Daily Spotlight · Rare Earths Americas, Inc. · REA

Rare Earths Americas Prices the Scarcity Trade at Full Freight

REA sold an upsized IPO at the top of range, and the market is still paying up for the rare-earth optionality

By Erik Aronesty · Published May 8, 2026 · Rare Earths Americas, Inc. · REA

LOS ANGELES, May 8, 2026 — Rare Earths Americas is not interesting because it filed. It is interesting because public investors just funded a no-revenue, no-reserve heavy rare earth explorer at the top of its range and then marked the story higher in the aftermarket. The company priced 3,333,331 shares at $19, above an earlier 2.78 million-share launch size, and closed the upsized IPO at roughly $63.3 million.

That is a real vote of confidence in the rare-earth scarcity trade, not in an operating business. Rare Earths Americas says in its final prospectus that it has no revenues and no proven or probable mineral reserves, while 2025 loss before income taxes widened to about $9.9 million from roughly $4.0 million a year earlier. Year-end cash was about $22.8 million. The new money is earmarked for land, drilling, metallurgical work, permitting and technical studies at Shiloh in Georgia and the Alpha and Constellation projects in Brazil, which means this IPO is paying for de-risking work, not mine construction.

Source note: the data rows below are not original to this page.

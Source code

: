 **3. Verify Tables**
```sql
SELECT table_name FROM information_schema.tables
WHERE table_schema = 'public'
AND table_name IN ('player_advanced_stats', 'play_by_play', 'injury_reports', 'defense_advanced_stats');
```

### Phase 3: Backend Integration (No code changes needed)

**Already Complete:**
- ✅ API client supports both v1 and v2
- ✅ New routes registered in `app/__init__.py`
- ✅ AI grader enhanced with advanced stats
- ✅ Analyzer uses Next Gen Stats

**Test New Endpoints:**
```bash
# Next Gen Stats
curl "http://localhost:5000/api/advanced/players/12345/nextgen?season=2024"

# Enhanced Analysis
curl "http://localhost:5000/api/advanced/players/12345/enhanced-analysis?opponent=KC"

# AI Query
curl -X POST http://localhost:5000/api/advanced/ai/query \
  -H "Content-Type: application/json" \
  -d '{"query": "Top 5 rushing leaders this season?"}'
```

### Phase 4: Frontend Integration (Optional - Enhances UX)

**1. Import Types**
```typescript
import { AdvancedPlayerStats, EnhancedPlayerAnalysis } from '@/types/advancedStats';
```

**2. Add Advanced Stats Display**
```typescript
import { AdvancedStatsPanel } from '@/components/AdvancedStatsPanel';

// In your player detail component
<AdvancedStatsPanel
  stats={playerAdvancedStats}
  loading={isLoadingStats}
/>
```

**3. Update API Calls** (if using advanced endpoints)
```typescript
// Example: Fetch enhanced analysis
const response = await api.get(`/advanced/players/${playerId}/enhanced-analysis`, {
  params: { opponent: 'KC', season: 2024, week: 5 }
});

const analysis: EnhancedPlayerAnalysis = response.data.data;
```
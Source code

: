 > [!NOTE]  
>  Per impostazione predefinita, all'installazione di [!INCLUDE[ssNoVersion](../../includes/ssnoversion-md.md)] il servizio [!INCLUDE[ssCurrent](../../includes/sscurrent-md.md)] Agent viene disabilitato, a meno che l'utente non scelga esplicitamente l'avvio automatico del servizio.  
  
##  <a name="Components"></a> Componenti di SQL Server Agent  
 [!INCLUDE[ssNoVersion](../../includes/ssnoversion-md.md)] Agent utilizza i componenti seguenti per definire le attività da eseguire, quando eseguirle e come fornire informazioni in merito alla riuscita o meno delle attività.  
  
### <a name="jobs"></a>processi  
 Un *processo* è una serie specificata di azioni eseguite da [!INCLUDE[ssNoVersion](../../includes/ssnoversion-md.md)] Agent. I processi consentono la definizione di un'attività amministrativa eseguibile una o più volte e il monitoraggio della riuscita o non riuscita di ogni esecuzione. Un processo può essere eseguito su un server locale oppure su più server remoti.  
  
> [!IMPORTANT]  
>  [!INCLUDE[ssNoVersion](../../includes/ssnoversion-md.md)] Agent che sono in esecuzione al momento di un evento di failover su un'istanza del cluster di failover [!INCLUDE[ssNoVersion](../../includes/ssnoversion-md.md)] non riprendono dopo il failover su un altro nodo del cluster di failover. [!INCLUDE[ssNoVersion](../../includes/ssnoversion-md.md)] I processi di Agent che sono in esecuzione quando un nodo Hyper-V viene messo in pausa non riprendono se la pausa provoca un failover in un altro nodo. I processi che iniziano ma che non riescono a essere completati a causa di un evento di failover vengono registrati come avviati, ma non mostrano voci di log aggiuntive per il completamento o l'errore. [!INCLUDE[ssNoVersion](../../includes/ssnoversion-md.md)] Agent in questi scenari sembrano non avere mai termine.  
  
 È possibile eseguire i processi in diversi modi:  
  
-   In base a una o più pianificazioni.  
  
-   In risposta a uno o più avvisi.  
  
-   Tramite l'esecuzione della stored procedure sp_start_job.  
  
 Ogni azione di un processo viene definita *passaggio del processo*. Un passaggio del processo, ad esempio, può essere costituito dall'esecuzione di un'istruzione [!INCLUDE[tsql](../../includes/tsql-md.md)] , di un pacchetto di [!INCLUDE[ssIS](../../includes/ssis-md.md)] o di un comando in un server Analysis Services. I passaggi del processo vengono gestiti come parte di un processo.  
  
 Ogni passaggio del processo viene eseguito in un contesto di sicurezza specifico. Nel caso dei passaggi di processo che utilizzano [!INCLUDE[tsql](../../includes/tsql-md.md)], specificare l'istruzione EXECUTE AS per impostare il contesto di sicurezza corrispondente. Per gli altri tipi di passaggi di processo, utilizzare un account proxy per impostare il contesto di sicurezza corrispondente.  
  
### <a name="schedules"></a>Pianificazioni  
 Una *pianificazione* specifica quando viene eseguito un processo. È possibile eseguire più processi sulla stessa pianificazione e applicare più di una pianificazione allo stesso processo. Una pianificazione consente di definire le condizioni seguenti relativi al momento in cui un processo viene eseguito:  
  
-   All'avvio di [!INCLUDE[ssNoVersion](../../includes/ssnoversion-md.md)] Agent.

The syndicate helps explain why the deal got done. Reuters reported that Rare Earths Americas was initially seeking a valuation of as much as $368.4 million; by pricing night, Cantor and Stifel had expanded the share count and still held the line at the top of the range, with Canaccord Genuity and B. Riley Securities rounding out the book. After an opening-day spike to $25 faded back to the $19 issue price, the shares were at $22.69 at the May 7 close, implying a market value of about $453 million. The read-through is straightforward: investors are willing to fund U.S.-aligned heavy rare earth optionality, but REA still has to convert a geopolitical pitch into a credible resource and development story.